_Problem statement_.
From the entries that follow, extract each line holding the string "vertices".

(Collected data)
--- --- ---
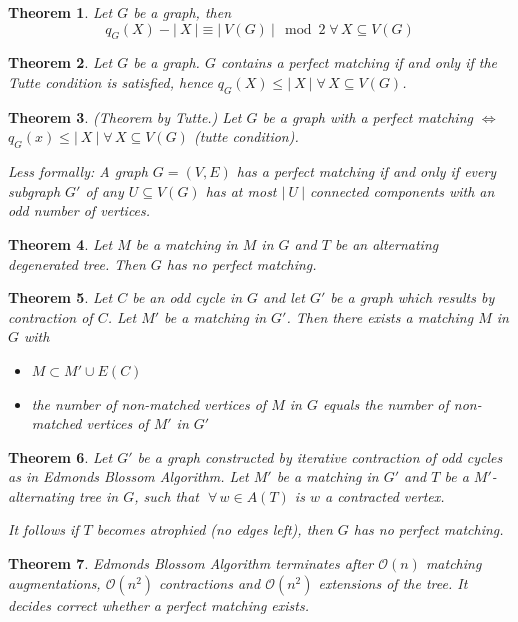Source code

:\documentclass{article}
\newtheorem{theorem}{Theorem}
\newcommand{\card}[1]{\left|\:\!#1\:\!\right|}
\newcommand{\fall}{\;\forall\,}
\begin{document}
\begin{theorem}
  Let $G$ be a graph, then
  \[ q_G(X) - \card{X} \equiv \card{V(G)} \mod{2} \fall X \subseteq V(G) \]
\end{theorem}
\begin{theorem}\label{satz-6.6}
  Let $G$ be a graph. $G$ contains a perfect matching if and only if the Tutte condition is satisfied,
  hence $q_G(X) \leq \card{X} \fall X \subseteq V(G)$.
\end{theorem}
\begin{theorem}
  (Theorem by Tutte.)
  Let $G$ be a graph with a perfect matching
  $\Leftrightarrow$ $q_G(x) \leq \card{X} \fall X \subseteq V(G)$ (tutte condition).

  Less formally:
  A graph $G = (V, E)$ has a perfect matching if and only if every subgraph $G'$
  of any $U \subseteq V(G)$ has at most $\card{U}$ connected components
  with an odd number of vertices.
\end{theorem}
\begin{theorem}\label{proposition-6.7}
  Let $M$ be a matching in $M$ in $G$ and $T$ be an alternating degenerated tree.
  Then $G$ has no perfect matching.
\end{theorem}
\begin{theorem}\label{proposition-6.8}
  Let $C$ be an odd cycle in $G$ and let $G'$ be a graph which results by contraction of $C$.
  Let $M'$ be a matching in $G'$. Then there exists a matching $M$ in $G$ with
  \begin{itemize}
    \item $M \subset M' \cup E(C)$
    \item the number of non-matched vertices of $M$ in $G$ equals the number of non-matched vertices of $M'$ in $G'$
  \end{itemize}
\end{theorem}
\begin{theorem}\label{proposition-6.9}
  Let $G'$ be a graph constructed by iterative contraction of odd cycles as in Edmonds Blossom Algorithm. Let $M'$ be a matching in $G'$ and $T$ be a $M'$-alternating tree in $G$, such that $\fall w \in A(T)$ is $w$ a contracted vertex.

  It follows if $T$ becomes atrophied (no edges left), then $G$ has no perfect matching.
\end{theorem}
\begin{theorem}\label{satz-6.10}
  Edmonds Blossom Algorithm terminates after $\mathcal{O}(n)$ matching augmentations,
  $\mathcal{O}(n^2)$ contractions and $\mathcal{O}(n^2)$ extensions of the tree.
  It decides correct whether a perfect matching exists.
\end{theorem}
\end{document}
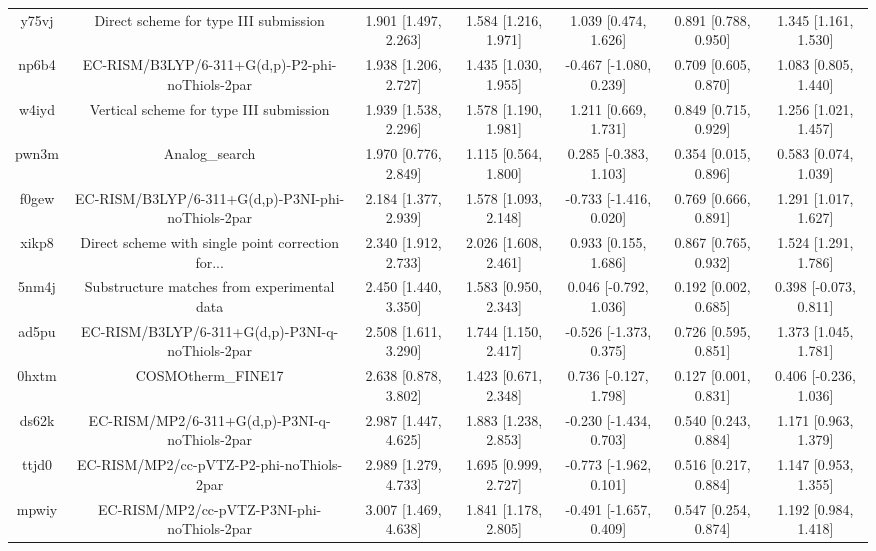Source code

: \documentclass{article}
\begin{document}
\begin{center}
\begin{longtable}{|ccccccc|}
 y75vj &              Direct scheme for type III submission &  1.901 [1.497, 2.263] &  1.584 [1.216, 1.971] &     1.039 [0.474, 1.626] &  0.891 [0.788, 0.950] &   1.345 [1.161, 1.530] \\
 np6b4 &    EC-RISM/B3LYP/6-311+G(d,p)-P2-phi-noThiols-2par &  1.938 [1.206, 2.727] &  1.435 [1.030, 1.955] &   -0.467 [-1.080, 0.239] &  0.709 [0.605, 0.870] &   1.083 [0.805, 1.440] \\
 w4iyd &            Vertical scheme for type III submission &  1.939 [1.538, 2.296] &  1.578 [1.190, 1.981] &     1.211 [0.669, 1.731] &  0.849 [0.715, 0.929] &   1.256 [1.021, 1.457] \\
 pwn3m &                                     Analog\_search &  1.970 [0.776, 2.849] &  1.115 [0.564, 1.800] &    0.285 [-0.383, 1.103] &  0.354 [0.015, 0.896] &   0.583 [0.074, 1.039] \\
 f0gew &  EC-RISM/B3LYP/6-311+G(d,p)-P3NI-phi-noThiols-2par &  2.184 [1.377, 2.939] &  1.578 [1.093, 2.148] &   -0.733 [-1.416, 0.020] &  0.769 [0.666, 0.891] &   1.291 [1.017, 1.627] \\
 xikp8 &  Direct scheme with single point correction for... &  2.340 [1.912, 2.733] &  2.026 [1.608, 2.461] &     0.933 [0.155, 1.686] &  0.867 [0.765, 0.932] &   1.524 [1.291, 1.786] \\
 5nm4j &        Substructure matches from experimental data &  2.450 [1.440, 3.350] &  1.583 [0.950, 2.343] &    0.046 [-0.792, 1.036] &  0.192 [0.002, 0.685] &  0.398 [-0.073, 0.811] \\
 ad5pu &    EC-RISM/B3LYP/6-311+G(d,p)-P3NI-q-noThiols-2par &  2.508 [1.611, 3.290] &  1.744 [1.150, 2.417] &   -0.526 [-1.373, 0.375] &  0.726 [0.595, 0.851] &   1.373 [1.045, 1.781] \\
 0hxtm &                                 COSMOtherm\_FINE17 &  2.638 [0.878, 3.802] &  1.423 [0.671, 2.348] &    0.736 [-0.127, 1.798] &  0.127 [0.001, 0.831] &  0.406 [-0.236, 1.036] \\
 ds62k &      EC-RISM/MP2/6-311+G(d,p)-P3NI-q-noThiols-2par &  2.987 [1.447, 4.625] &  1.883 [1.238, 2.853] &   -0.230 [-1.434, 0.703] &  0.540 [0.243, 0.884] &   1.171 [0.963, 1.379] \\
 ttjd0 &           EC-RISM/MP2/cc-pVTZ-P2-phi-noThiols-2par &  2.989 [1.279, 4.733] &  1.695 [0.999, 2.727] &   -0.773 [-1.962, 0.101] &  0.516 [0.217, 0.884] &   1.147 [0.953, 1.355] \\
 mpwiy &         EC-RISM/MP2/cc-pVTZ-P3NI-phi-noThiols-2par &  3.007 [1.469, 4.638] &  1.841 [1.178, 2.805] &   -0.491 [-1.657, 0.409] &  0.547 [0.254, 0.874] &   1.192 [0.984, 1.418] \\

\end{longtable}
\end{center}
\end{document}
--- --- ---
_Exercise result_.
  with an odd number of vertices.
    \item the number of non-matched vertices of $M$ in $G$ equals the number of non-matched vertices of $M'$ in $G'$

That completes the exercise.